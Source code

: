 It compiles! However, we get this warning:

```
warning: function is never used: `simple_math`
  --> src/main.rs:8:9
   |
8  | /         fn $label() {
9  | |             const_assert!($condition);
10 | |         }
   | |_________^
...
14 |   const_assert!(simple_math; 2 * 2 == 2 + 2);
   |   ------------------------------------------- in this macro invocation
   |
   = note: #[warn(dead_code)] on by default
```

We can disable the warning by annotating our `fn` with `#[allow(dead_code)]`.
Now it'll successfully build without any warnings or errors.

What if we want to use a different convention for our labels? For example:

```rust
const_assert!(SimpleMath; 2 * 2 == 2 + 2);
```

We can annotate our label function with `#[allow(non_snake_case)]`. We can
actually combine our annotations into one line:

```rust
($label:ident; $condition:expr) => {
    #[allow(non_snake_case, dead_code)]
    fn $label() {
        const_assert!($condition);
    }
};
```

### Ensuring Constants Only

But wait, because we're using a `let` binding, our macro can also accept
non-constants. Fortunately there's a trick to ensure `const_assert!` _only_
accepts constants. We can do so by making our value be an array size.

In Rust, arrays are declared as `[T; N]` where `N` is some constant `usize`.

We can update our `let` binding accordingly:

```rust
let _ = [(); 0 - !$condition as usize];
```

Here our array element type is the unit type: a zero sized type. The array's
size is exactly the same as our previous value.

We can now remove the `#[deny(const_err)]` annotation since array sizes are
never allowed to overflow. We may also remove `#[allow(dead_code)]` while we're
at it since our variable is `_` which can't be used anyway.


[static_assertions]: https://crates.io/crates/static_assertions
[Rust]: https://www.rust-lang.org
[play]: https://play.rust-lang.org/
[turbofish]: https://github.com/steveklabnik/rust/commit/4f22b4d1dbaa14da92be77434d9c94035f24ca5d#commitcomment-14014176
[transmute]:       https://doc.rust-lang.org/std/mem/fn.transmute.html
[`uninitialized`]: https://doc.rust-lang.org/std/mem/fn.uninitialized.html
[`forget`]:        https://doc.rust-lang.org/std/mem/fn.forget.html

-----

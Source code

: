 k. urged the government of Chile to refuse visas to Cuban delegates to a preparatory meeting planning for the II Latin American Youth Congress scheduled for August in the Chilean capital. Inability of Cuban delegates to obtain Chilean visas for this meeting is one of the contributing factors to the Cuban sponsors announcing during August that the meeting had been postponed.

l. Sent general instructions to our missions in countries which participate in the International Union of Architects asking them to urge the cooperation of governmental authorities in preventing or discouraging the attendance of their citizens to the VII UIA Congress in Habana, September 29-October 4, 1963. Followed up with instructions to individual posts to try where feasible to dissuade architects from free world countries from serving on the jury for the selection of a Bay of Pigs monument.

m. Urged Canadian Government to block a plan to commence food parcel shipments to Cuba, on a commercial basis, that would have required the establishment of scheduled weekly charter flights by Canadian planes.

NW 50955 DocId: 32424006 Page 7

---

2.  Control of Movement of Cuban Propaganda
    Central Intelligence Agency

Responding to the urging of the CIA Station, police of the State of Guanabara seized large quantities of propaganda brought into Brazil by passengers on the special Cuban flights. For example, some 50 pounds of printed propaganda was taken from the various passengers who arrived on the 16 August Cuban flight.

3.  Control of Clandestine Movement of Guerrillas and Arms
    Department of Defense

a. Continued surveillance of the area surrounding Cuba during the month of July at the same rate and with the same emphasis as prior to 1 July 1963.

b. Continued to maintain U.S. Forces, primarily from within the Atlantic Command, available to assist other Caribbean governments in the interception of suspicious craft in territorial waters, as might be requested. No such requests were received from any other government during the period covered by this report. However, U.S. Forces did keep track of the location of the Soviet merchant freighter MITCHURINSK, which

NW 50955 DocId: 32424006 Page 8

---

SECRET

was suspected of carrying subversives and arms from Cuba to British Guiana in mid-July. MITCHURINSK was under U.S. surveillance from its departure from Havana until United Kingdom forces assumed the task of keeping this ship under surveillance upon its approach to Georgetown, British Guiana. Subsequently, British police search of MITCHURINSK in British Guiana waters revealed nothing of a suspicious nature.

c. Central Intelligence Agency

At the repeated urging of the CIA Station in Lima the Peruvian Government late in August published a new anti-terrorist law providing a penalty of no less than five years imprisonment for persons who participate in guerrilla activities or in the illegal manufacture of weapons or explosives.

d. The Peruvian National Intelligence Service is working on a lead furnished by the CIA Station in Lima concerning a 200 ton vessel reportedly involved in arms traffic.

-----

→ **WHAT YOU NEED TO DO**:
If a line contains the string "allow", it counts toward the total; state that total for the records above and nothing more.

→ **OUTPUT BELOW**:
4